### INSTRUCTIONS FOR THE TASK
Report every line of the listing below in which the string "endpoint" appears.

(SUPPLIED MATERIAL Opens)

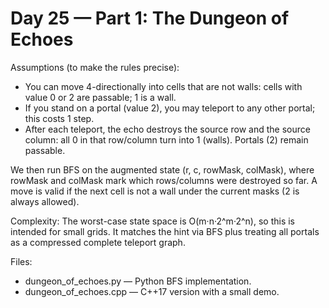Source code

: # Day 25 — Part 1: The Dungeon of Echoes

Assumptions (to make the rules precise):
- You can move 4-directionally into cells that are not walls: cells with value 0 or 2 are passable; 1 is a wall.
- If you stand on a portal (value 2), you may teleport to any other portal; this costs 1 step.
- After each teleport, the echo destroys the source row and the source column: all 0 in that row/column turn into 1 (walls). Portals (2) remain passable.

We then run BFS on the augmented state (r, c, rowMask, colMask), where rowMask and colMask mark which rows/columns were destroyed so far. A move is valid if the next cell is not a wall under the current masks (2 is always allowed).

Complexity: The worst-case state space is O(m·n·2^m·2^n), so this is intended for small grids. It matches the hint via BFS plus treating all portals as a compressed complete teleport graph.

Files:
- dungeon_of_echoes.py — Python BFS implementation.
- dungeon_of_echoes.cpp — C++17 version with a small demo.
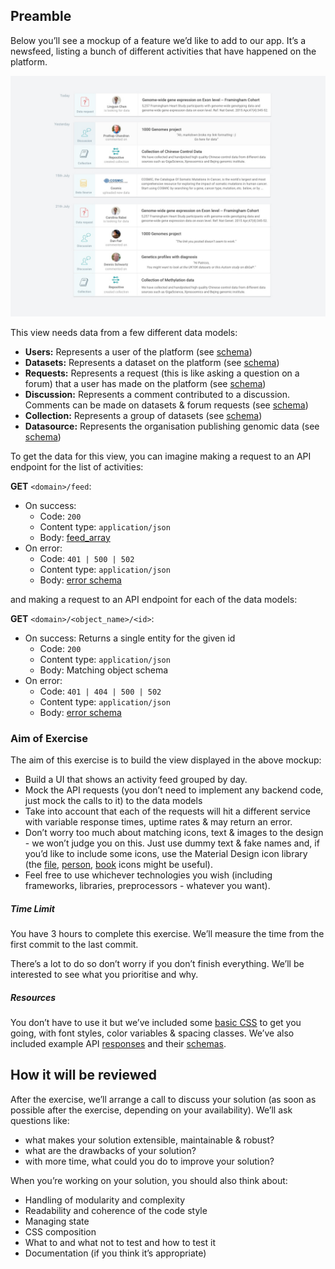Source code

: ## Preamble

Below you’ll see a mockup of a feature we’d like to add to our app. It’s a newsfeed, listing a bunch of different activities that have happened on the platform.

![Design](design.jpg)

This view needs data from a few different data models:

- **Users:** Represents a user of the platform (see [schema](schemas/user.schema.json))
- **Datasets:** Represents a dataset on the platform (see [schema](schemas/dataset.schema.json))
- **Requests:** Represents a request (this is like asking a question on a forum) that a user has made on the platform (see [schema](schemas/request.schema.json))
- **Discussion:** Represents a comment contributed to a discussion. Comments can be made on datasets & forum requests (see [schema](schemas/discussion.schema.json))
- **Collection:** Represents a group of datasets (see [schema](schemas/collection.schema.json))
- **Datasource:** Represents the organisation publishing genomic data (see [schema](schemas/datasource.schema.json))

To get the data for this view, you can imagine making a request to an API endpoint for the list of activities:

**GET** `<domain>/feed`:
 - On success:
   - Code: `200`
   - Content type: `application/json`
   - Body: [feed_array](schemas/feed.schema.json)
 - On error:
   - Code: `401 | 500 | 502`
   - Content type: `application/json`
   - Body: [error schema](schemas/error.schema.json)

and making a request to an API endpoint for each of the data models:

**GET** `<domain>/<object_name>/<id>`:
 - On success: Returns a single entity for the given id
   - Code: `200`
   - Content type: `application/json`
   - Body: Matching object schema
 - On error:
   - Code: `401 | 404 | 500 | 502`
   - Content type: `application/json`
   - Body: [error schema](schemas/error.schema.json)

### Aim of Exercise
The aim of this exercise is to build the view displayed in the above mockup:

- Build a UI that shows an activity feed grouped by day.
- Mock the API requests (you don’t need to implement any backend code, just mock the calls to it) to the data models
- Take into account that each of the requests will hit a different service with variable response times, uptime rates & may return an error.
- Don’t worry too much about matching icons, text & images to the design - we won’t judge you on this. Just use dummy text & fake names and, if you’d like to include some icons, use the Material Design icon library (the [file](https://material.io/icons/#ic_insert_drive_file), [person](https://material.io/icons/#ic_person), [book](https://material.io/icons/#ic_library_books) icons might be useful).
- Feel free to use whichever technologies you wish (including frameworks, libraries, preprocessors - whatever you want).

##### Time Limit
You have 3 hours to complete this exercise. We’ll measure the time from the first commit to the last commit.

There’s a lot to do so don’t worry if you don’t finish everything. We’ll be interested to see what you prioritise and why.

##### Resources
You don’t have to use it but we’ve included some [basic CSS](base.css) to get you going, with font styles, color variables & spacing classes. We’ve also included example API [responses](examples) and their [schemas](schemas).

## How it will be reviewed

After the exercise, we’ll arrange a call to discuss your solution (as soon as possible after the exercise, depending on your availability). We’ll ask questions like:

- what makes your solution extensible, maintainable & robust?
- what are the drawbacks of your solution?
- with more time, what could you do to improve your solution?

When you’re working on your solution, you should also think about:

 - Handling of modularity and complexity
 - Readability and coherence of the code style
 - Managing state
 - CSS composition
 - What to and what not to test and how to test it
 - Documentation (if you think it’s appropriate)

(SUPPLIED MATERIAL Closes)

### SOLUTION FOR THIS PROBLEM
To get the data for this view, you can imagine making a request to an API endpoint for the list of activities:
and making a request to an API endpoint for each of the data models:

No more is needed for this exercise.